Despite being the only front-wheel drive car in the contest, there’s absolutely no torque steer to speak of when the hammer drops. And the hammer can drop with plenty of fury. Output from the turbocharged 2.0-liter is rated at 306 horsepower and 295 lb-ft of torque, though there’s good reason to believe those are underrated figures. The motor is an absolute fire-breather from top to bottom and helped the Civic to a lap time of 1:22.45, the fastest of the four.
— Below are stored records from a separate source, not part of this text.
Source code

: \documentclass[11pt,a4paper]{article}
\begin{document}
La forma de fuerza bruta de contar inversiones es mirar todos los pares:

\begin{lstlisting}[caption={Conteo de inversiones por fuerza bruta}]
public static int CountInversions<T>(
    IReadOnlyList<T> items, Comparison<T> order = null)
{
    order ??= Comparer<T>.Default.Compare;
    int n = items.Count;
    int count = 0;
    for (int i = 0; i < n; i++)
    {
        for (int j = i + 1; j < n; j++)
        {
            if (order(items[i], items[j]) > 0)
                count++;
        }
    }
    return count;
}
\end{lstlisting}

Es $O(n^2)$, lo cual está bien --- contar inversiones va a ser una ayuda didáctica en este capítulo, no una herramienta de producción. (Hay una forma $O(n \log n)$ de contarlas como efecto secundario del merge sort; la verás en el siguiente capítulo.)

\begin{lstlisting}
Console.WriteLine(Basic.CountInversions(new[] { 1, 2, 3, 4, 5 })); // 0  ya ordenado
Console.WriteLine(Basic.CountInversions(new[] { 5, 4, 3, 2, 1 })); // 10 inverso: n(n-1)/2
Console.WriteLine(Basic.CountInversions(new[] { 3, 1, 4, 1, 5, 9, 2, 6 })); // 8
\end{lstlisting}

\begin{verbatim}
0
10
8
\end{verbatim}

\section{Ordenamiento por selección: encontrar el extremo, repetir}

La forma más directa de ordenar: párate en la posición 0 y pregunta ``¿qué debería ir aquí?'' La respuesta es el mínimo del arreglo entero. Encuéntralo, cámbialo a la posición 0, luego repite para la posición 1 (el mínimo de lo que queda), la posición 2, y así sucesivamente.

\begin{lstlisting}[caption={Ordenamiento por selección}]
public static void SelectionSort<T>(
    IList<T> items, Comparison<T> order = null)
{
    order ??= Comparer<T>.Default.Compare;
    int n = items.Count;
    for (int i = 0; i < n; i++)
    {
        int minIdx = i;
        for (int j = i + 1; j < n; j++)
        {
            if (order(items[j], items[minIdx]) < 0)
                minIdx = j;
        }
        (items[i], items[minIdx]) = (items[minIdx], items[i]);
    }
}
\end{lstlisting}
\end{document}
ALSO SEE: 2017 Honda Civic Type R Review

Of course, top-level performance is about more than power, and the Honda benefits from a well-executed package that features a properly dialed-in, well, everything. The transmission, with its short, precise throws, is a marvel to row, while the adaptive dampers work well to handle weight transfer without upsetting the balance of the car. Add in yet another awesome torque vectoring system, and understeer never even enters the equation as the Civic heads into turn after turn at full tilt. A big nod goes to the brakes, which slow the car in a hurry without pulling in any particular direction.
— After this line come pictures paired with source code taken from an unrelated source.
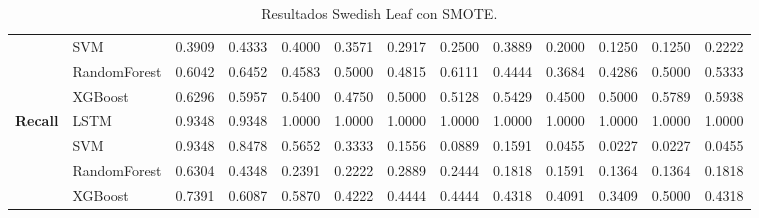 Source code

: \begin{table}[h]
\begin{adjustbox}{max width=15cm}
\begin{tabular}{|c|l|r|r|r|r|r|r|r|r|r|r|r|}
		& SVM &  0.3909 &  0.4333 &  0.4000 &  0.3571 &  0.2917 &  0.2500 &  0.3889 &  0.2000 &  0.1250 &  0.1250 &  0.2222 \\
		& RandomForest &  0.6042 &  0.6452 &  0.4583 &  0.5000 &  0.4815 &  0.6111 &  0.4444 &  0.3684 &  0.4286 &  0.5000 &  0.5333 \\
		& XGBoost &  0.6296 &  0.5957 &  0.5400 &  0.4750 &  0.5000 &  0.5128 &  0.5429 &  0.4500 &  0.5000 &  0.5789 &  0.5938 \\
		\hline
		\textbf{Recall} & LSTM &  0.9348 &  0.9348 &  1.0000 &  1.0000 &  1.0000 &  1.0000 &  1.0000 &  1.0000 &  1.0000 &  1.0000 &  1.0000 \\
		& SVM &  0.9348 &  0.8478 &  0.5652 &  0.3333 &  0.1556 &  0.0889 &  0.1591 &  0.0455 &  0.0227 &  0.0227 &  0.0455 \\
		& RandomForest &  0.6304 &  0.4348 &  0.2391 &  0.2222 &  0.2889 &  0.2444 &  0.1818 &  0.1591 &  0.1364 &  0.1364 &  0.1818 \\
		& XGBoost &  0.7391 &  0.6087 &  0.5870 &  0.4222 &  0.4444 &  0.4444 &  0.4318 &  0.4091 &  0.3409 &  0.5000 &  0.4318 \\
		\hline
	\end{tabular}
\end{adjustbox}
\caption{Resultados Swedish Leaf con SMOTE.}
\label{tab:SLeaf_SMOTE}
\end{table}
Honda also managed to make this Super Civic a pretty economical one, with the combined 25 mpg average easily to not only match but exceed. If all that weren’t enough, it’s also the most affordable of the four. Stickered at $33,900, it undercuts its rivals by a healthy margin while offering most, if not all, of the creature comforts one would want. If there was one nit to pick with the Type R it would be its exterior styling. “Who designed this car?” Craig Cole wonders. “It looks like a Picasso painting rendered in three dimensions, with all those weird angles and surfaces.” But then again, you don’t have to look at the outside when you’re sitting behind the wheel.